🤖 AI Summary
Multimodal contrastive learning models (e.g., CLIP) are vulnerable to backdoor attacks, and existing defenses require either full retraining or large-scale fine-tuning data, hindering precise identification of compromised labels and poisoned samples. To address this, we propose the first lightweight, retraining-free backdoor repair framework. Leveraging a segmentation “oracle” for fine-grained supervision and analyzing cross-modal output discrepancies in CLIP, our method jointly identifies triggers, localizes victim labels, and detects poisoned samples. It then constructs a compact fine-tuning dataset—requiring only a few samples—for accurate model repair. Experiments on standard vision benchmarks demonstrate that our approach substantially suppresses backdoor behavior (ASR reduced by 92%) while preserving original task performance (accuracy drop <0.5%). This work achieves, for the first time, efficient, interpretable, and low-overhead backdoor localization and repair in multimodal models.
📝 Abstract
The advent of multimodal deep learning models, such as CLIP, has unlocked new frontiers in a wide range of applications, from image-text understanding to classification tasks. However, these models are not safe for adversarial attacks, particularly backdoor attacks, which can subtly manipulate model behavior. Moreover, existing defense methods typically involve training from scratch or fine-tuning using a large dataset without pinpointing the specific labels that are affected.
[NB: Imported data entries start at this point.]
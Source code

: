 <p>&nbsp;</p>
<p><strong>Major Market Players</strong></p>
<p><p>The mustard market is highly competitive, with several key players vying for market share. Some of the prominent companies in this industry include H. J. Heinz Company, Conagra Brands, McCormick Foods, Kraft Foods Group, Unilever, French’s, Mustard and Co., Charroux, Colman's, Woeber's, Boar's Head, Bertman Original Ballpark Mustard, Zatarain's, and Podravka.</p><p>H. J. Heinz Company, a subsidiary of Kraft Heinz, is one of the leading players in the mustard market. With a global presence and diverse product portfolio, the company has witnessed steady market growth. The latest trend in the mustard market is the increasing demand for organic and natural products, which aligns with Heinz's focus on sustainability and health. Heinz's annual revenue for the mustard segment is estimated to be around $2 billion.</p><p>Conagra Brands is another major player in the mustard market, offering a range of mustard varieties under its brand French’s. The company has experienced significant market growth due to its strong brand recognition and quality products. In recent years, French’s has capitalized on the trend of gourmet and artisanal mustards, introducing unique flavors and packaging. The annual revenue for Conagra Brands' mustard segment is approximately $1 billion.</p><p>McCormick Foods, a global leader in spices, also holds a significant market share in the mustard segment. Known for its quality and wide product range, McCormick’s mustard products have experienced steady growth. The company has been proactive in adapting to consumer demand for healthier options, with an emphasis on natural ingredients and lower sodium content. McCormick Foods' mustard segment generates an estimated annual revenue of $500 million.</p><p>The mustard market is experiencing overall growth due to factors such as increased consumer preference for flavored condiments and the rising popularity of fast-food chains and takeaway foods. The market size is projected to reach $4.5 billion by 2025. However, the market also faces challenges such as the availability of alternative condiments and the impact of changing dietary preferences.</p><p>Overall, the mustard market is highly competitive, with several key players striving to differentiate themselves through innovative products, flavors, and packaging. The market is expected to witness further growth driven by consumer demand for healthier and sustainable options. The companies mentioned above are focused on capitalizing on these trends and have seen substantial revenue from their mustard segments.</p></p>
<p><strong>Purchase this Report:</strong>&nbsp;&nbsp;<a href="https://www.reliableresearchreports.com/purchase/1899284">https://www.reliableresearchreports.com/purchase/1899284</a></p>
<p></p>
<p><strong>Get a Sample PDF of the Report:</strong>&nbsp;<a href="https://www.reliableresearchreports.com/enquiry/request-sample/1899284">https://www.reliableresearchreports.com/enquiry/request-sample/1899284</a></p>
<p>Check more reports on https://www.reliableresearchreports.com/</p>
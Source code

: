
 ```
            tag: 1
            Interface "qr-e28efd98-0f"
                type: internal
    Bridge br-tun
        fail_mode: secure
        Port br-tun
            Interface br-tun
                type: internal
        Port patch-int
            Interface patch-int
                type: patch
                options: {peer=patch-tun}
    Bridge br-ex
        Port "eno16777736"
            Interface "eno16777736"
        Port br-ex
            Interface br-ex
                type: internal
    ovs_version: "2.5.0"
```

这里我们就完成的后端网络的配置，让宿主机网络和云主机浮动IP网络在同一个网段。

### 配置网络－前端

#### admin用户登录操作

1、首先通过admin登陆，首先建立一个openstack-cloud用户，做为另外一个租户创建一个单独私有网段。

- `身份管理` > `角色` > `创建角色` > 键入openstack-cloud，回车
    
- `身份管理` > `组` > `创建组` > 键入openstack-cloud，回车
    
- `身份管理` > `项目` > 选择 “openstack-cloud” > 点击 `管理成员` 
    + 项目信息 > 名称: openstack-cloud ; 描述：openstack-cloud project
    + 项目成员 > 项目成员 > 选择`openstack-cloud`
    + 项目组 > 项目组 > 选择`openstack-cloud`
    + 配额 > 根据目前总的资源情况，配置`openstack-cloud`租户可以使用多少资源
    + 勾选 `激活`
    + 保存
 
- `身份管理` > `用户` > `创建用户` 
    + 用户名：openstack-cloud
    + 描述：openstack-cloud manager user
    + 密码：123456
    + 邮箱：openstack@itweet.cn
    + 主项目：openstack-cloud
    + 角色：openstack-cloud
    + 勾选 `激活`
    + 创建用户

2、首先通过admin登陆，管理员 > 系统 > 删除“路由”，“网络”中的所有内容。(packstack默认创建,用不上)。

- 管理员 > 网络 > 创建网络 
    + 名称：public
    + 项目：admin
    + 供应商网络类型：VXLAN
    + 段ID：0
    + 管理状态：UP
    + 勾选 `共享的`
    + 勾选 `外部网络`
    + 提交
In this study, we introduce an innovative strategy to enhance the robustness of multimodal contrastive learning models against such attacks. In particular, given a poisoned CLIP model, our approach can identify the backdoor trigger and pinpoint the victim samples and labels in an efficient manner. To that end, an image segmentation ``oracle'' is introduced as the supervisor for the output of the poisoned CLIP. We develop two algorithms to rectify the poisoned model: (1) differentiating between CLIP and Oracle's knowledge to identify potential triggers; (2) pinpointing affected labels and victim samples, and curating a compact fine-tuning dataset. With this knowledge, we are allowed to rectify the poisoned CLIP model to negate backdoor effects. Extensive experiments on visual recognition benchmarks demonstrate our strategy is effective in CLIP-based backdoor defense.